1. If a person bought 1 share of Google stock within the last year, what is the probability that the stock on that day closed at less than the mean for that year? Hint: You do not want to calculate the mean to answer this one. The probability would be the same for any normal distribution.
2. If a person bought one share of Google stock within the last year, what is the probability that the stock on that day closed at more than $400?
3. If a person bought 1 share of Google stock within the last year, what is the probability that the stock on that day closed within $45 of the mean for that year?
4. Suppose a person within the last year claimed to have bought Google stock at closing at $362.50 per share. What is the probability that the stock closed at $362.50 or less on a randomly selected business day?

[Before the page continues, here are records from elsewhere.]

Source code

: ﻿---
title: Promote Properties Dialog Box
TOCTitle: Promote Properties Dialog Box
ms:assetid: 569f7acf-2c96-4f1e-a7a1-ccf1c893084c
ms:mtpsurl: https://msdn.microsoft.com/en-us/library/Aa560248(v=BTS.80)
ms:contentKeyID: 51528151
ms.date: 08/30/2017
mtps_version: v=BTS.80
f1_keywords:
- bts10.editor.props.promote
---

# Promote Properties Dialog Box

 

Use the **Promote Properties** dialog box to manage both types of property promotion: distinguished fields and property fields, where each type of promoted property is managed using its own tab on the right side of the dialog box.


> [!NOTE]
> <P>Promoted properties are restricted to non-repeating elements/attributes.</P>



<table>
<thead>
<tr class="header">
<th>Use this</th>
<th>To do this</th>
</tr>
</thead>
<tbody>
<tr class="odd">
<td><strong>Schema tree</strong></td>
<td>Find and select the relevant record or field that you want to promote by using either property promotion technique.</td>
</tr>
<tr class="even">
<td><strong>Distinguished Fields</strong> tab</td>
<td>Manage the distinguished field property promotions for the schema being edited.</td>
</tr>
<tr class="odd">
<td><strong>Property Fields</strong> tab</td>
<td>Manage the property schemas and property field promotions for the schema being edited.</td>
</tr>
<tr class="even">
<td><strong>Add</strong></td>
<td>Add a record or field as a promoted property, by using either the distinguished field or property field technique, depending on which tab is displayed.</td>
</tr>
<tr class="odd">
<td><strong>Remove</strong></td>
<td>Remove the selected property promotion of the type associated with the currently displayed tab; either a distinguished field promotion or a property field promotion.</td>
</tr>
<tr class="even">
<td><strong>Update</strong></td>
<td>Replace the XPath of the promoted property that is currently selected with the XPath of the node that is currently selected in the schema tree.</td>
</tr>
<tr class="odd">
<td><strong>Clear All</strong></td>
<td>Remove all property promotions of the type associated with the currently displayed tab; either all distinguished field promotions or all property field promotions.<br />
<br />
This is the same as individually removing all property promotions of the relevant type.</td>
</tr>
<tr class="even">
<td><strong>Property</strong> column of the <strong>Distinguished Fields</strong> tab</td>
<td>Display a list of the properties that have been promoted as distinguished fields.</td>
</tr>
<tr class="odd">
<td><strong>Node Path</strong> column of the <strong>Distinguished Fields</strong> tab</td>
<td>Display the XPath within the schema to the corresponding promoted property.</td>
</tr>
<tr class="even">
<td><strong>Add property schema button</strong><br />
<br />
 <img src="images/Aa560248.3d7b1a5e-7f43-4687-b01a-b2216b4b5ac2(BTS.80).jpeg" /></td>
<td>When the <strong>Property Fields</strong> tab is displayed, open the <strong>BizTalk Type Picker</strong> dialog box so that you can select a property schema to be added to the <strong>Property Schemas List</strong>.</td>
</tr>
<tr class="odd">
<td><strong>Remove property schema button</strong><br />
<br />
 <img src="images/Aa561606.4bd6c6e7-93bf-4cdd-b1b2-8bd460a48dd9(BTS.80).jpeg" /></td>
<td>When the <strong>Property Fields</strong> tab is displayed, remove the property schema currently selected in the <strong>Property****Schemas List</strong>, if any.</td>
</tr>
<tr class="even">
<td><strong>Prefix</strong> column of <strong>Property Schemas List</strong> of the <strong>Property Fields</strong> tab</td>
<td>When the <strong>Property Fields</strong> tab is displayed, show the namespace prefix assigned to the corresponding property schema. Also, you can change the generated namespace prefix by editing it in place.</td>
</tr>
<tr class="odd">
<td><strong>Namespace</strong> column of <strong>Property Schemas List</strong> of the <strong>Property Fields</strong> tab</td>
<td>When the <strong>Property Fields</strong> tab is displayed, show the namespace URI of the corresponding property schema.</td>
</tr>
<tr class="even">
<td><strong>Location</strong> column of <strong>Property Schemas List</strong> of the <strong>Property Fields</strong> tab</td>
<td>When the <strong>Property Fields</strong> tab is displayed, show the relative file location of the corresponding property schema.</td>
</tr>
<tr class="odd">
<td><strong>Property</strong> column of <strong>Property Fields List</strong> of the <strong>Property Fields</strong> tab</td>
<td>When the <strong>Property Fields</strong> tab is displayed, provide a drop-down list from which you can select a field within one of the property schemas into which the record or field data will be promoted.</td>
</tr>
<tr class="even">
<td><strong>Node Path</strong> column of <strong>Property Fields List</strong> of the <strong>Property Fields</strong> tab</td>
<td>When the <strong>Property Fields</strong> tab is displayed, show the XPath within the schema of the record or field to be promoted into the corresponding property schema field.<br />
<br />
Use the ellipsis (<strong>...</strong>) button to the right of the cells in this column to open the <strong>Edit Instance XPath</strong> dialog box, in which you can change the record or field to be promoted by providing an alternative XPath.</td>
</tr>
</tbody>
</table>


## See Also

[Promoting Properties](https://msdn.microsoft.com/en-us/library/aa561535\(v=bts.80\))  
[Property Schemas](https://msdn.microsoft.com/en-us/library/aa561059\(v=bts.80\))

5. At what prices would Google have to close at in order for it to be considered statistically unusual? You should have a low and high value. Be sure to use the definition of unusual from the textbook.
6. What are Quartile 1, Quartile 2, and Quartile 3 in this data set? Use Excel to find these values. This is the only question that you should answer without using anything about the Normal distribution.
7. Is the normality assumption that was made at the beginning valid? Why or why not? Hint: Does this distribution have the properties of a normal distribution as described? It does not need to be perfect. Real data sets are never perfect. However, it should be close. One option would be to construct a histogram like we did in Project 1 and see if it has the right shape. If you go this route, something in the range of 10 to 12 classes would be a good number.